Main Article Content
Journalism, Sociology of the Media, Tatarstan, Crimea, Bourdieu, Censorshipp, New Censorship Theory, Self-Censorship
This article offers a preliminary analysis of a comparative study of journalistic fields in contemporary Tatarstan and Crimea. This analysis allows us to see how the boundaries of what can be said are established in two different regions of Russia that differ by degree of autonomy from their de facto federal center and by degree of regional involvement in geopolitical conflicts. The article investigates how the state sanctions certain media outlets and journalists and how these sanctions can differ by region and bring about varying adaptation strategies among journalists who are affected. The primary focus of the article is on adaptation strategies in the form of self-censorship.

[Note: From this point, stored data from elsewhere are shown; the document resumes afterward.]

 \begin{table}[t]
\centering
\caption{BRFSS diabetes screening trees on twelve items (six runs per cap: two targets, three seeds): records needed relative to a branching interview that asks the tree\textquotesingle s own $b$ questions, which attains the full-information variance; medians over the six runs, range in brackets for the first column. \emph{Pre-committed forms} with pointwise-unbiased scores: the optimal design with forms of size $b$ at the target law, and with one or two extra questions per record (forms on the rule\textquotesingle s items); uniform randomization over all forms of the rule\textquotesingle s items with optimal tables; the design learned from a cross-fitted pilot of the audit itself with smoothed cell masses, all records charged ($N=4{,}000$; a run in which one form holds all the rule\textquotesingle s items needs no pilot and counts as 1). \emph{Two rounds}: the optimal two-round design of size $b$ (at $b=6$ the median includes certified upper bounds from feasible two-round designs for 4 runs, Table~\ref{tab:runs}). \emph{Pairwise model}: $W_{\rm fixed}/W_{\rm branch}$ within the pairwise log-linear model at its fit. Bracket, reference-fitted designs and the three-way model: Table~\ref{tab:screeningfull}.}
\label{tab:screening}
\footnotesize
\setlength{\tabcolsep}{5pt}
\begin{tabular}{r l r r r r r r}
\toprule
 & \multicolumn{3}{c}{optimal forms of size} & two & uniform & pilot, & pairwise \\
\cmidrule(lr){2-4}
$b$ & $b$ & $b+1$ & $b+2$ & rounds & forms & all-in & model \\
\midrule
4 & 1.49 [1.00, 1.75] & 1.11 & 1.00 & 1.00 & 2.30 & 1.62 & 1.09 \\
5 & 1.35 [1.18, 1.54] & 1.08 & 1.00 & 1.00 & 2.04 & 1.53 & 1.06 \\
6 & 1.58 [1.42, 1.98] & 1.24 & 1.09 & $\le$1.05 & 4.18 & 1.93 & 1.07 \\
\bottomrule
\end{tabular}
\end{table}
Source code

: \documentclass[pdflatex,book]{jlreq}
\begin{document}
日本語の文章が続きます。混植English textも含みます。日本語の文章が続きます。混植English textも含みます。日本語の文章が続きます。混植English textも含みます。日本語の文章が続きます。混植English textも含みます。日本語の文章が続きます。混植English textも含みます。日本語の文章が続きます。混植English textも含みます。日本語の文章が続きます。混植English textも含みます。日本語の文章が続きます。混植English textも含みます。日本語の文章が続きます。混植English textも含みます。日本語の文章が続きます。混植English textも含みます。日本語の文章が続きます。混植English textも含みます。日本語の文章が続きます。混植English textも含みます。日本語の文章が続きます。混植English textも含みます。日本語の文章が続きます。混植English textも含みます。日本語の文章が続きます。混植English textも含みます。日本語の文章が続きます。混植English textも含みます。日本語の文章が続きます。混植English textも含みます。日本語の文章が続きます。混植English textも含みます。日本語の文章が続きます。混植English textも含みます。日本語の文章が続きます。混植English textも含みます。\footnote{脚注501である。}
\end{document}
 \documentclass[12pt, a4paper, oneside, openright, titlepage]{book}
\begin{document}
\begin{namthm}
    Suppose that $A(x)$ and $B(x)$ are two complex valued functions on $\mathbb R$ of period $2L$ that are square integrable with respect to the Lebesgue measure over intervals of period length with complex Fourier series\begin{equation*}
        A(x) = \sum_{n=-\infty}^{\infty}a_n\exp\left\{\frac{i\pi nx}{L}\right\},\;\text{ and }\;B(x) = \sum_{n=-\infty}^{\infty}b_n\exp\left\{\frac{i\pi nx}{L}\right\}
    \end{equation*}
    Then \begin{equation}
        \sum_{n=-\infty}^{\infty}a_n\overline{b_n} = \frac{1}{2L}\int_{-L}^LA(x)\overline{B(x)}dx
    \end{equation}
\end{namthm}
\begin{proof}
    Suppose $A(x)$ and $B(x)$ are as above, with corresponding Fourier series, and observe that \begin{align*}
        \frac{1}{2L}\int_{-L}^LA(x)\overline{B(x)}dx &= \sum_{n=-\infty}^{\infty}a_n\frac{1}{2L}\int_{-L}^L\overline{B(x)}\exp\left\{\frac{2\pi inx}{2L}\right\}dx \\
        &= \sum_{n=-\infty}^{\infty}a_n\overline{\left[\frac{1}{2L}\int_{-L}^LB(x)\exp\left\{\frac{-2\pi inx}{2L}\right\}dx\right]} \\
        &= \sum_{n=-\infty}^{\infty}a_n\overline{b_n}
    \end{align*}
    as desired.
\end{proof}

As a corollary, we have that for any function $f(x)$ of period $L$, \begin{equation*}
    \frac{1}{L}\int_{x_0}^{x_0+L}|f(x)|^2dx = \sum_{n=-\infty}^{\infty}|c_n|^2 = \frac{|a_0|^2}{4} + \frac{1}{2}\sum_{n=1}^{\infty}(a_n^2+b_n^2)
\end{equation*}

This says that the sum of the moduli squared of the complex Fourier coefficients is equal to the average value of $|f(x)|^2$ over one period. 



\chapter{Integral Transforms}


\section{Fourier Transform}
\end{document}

Drawing on 70 qualitative interviews conducted in Tatarstan and Crimea (after Russia’s annexation of the peninsula), the article shows that in the journalistic fields of more autonomous regions that are not involved in conflict journalists value social capital more than other forms of capital. This means that personal connections among people are important for a journalist to become successful, and in these cases journalists are prone to drawing a distinct line between their “private transcripts” and “public transcripts,” to use the words of James C. Scott. In regions that are relatively less autonomous and are embroiled in conflict, symbolic capital, or the capital of esteem and legitimacy of those on the top of the power hierarchy, plays a relatively more important role. In this situation journalists employ a strategy of “mobilizational self-censorship” in their journalistic work, but due to the smaller role of social capital they do not self-censor outside of the workplace.